HIST 2311: Out of Many: U.S. History to 1877
Course Description
How did Americans become what they are now? Put another way, how did Europeans who gladly crossed the Atlantic Ocean in order to conquer, colonize, proselytize, and trade become a separate people who broke decisively with Europe? How did Africans who had no choice about crossing the ocean become African-Americans? How did the Native people of the hemisphere become “Indians” as they lost what had been theirs entirely? These questions do not apply just to Americanos del Norte. They are just as valid for Mexico, Argentina, Brazil, Jamaica, Canada, Haiti, and Cuba. They emerge from one of the greatest changes in the history of the world, as Europe exploded upon the entire globe and remade it, for better or for worse. But this course will concern itself with the place that became the United States.
We still have a tall order. We must deal not just with England’s east-coast colonies but with all the areas where Europeans came, with their visions, their ambitions, and their squalor. We must look at “civilization” and the “wilderness.” But that means realizing that for Native People New York City or New Orleans were just as strange as the “Woods” seemed to people who were used to the European landscape, with its fields and towns and castles and roads and fences. We must look at the story of American freedom, which is the proudest heritage of the United States. But we need to realize that from the beginning American Freedom was closely bound up with American slavery. We need to realize that America became a “new world” for everybody involved.

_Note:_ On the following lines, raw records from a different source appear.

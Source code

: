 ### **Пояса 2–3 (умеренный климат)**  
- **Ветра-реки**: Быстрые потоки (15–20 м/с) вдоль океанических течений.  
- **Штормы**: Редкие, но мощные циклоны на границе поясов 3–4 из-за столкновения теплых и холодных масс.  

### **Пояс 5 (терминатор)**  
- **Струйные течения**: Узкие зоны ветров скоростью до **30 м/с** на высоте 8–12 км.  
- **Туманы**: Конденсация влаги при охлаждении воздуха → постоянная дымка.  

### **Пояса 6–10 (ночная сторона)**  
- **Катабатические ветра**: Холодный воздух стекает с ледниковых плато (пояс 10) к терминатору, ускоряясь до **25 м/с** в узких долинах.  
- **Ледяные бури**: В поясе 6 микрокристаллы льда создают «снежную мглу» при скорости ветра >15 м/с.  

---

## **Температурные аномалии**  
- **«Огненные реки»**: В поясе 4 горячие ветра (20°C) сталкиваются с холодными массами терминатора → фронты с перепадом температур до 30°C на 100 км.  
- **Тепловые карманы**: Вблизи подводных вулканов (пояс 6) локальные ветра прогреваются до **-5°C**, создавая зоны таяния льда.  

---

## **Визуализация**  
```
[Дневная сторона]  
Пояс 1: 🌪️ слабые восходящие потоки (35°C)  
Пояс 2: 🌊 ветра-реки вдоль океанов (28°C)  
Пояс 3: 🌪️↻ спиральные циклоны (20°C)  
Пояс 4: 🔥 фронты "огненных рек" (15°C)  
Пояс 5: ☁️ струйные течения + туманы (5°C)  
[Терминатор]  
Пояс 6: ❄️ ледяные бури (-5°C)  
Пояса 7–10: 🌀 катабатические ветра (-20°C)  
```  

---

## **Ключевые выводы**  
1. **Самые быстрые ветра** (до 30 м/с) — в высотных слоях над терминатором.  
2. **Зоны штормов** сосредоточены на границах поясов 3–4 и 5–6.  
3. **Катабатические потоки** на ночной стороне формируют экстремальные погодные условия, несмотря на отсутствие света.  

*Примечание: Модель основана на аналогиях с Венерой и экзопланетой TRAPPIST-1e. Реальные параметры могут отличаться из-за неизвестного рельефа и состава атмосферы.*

We will explore the enormous burst of energy and creativity that accompanied the emergence of the young United States. We also will ask who paid the price for that great achievement. We need to look at people of all sorts trying to cope with the enormous, vibrant, liberating, confusing, and terrifying reality that was the United States. Finally, we need to ask how the American Republic very nearly failed, when it came apart along its most fundamental fault line. That line divided not only North and South and freedom and slavery. It also divided nationalism and states’ rights, industrial society and agricultural society, and perhaps Yankee and Cavalier.
Already I have posed too many questions to answer, or even to ask, in one short semester. But we can try. I have four big problem areas in mind for the course. The first is contact, as the peoples of three separate parts of the globe collided, adjusted, and remade both themselves. The second is the destruction of Britain’s North American empire and the creation in its place of the United States. The third problem is the intense sustained creativity that I mentioned above, coupled with the destruction and the confusion that always accompany novelty. The final problem is the emergence of slavery as a problem that could not be ignored, the near-emergence of the white South as a republic on its own terms, the failure of the Southern project, and slavery’s destruction.
Instructor Biography
Dr. Edward Countryman is a University Distinguished Professor at SMU, where he has taught since 1991. He has also taught at Yale, Canterbury (NZ), and Warwick and Cambridge (UK). He earned his BA from Manhattan College and his M.A. and Ph.D. both from Cornell University. He has a lengthy list of publications, both specialist and general, including a book (Americans: A Collision of Histories) that addresses the themes of this course.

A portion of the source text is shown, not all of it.